The next day Kabibi, in an effort to overcome her competition, visits a traditional doctor, Nganga. He helps her put a spell on Kuru who is drawn to her, but while Kabibi has been falling in love with Kuru, Nvuandu has become enamored of Kabibi. In order to cure his own impotence, he has taken Nganga's advice to marry a second time. His lavish presents impress Kabibi's mother, Madame Dingara, who accepts the arrangement, and Kuru arrives to find the object his affections engaged to his boss. The wedding takes place but Nganga's cure for Nvuandu requires that he wait a period of time before consumating the marriage. In the interim, Mamu, Nvandu's forceful first wife, takes an immediate aversion to having a rival, and sets out to bring about her downfall by encouraging Kabibi's relationship with Kuru. She also takes up with Mongali, a friend of Kuru's, and together, the foursome visit bars and restaurants together. Kabibi even finds a way to get money from Nvuandu to give to Kuru so that he can start his own band. Mamu arranges for Nvuandu to catch Kuru and Kabibi when they are out together, and Kabibi runs home to her disappointed mother.

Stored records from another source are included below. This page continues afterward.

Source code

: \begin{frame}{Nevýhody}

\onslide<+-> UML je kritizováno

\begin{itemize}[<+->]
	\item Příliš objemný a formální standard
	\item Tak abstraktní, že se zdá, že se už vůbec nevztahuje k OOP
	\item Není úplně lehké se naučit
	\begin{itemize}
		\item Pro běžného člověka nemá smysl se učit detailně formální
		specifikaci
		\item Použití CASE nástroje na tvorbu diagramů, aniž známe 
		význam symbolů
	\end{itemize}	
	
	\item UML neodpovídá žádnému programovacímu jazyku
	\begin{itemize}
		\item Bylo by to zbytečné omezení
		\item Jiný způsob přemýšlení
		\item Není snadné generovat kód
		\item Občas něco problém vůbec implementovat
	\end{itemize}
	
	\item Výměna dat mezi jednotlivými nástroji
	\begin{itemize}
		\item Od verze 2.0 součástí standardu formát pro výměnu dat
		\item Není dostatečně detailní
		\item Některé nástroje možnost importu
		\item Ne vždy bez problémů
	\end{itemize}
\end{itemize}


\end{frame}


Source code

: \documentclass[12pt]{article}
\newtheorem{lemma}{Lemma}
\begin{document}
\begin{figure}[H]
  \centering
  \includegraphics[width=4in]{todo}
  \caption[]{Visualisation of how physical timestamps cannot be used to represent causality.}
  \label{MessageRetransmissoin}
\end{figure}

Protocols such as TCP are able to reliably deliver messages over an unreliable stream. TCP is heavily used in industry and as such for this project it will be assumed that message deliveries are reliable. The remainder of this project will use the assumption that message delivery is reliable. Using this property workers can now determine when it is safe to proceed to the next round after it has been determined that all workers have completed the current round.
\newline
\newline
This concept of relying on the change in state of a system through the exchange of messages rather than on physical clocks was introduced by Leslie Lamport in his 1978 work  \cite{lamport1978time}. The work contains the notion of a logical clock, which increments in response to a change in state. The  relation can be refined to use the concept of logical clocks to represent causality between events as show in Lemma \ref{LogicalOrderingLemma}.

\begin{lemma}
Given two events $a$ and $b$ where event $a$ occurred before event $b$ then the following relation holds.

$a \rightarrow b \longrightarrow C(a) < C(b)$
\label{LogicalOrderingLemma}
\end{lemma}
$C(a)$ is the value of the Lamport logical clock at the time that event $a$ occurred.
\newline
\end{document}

Rather than arrest Kuru for theft, Nvuandu sets him the task of persuading Kabibi to come back to him while he is busy preparing his club for a television special featuring his band. Kuru offers Nvuandu's gifts to Kabibi, representing them as his own, and tries to distract Nvuandu with various prostitutes. Kabibi eventually realizes Kuru's deception, and assuming that he is acting for Nvuandu, she sends him away. Distraught, Kuru trys to hang himself, and although his efforts are unsuccessful, Kabibi, believing him dead, collapses. At the same time, Nvuandu's lead singer has a seizure, and the club owner comes looking for Kuru to sing in his place. After all, the show must go on. To revive Kabibi, Nganga presides over a traditional ceremony of dancing and drumming. Her trance-like state is broken only when she finds herself on stage with Kuru, who is singing his song "La vie est belle" to a vast audience of television viewers. The nightclub is also in full celebration. Nvuandu is reunited with Mamu, Nzizi and Mongali are beginning to look like a couple, and the film ends with the dwarf Emoro announcing that life is indeed beautiful.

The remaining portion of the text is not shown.